***** Materials provided

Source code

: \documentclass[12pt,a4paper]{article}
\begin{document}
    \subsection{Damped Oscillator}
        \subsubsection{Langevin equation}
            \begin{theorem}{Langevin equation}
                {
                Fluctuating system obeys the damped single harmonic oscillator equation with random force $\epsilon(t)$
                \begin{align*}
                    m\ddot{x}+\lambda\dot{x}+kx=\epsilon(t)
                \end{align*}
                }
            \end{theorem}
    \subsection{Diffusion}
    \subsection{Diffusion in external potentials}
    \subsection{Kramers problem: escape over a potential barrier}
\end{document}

**********

→ Work request
Return the material in full, exactly as shown.

→ Exercise result
Source code

: \documentclass[12pt,a4paper]{article}
\begin{document}
    \subsection{Damped Oscillator}
        \subsubsection{Langevin equation}
            \begin{theorem}{Langevin equation}
                {
                Fluctuating system obeys the damped single harmonic oscillator equation with random force $\epsilon(t)$
                \begin{align*}
                    m\ddot{x}+\lambda\dot{x}+kx=\epsilon(t)
                \end{align*}
                }
            \end{theorem}
    \subsection{Diffusion}
    \subsection{Diffusion in external potentials}
    \subsection{Kramers problem: escape over a potential barrier}
\end{document}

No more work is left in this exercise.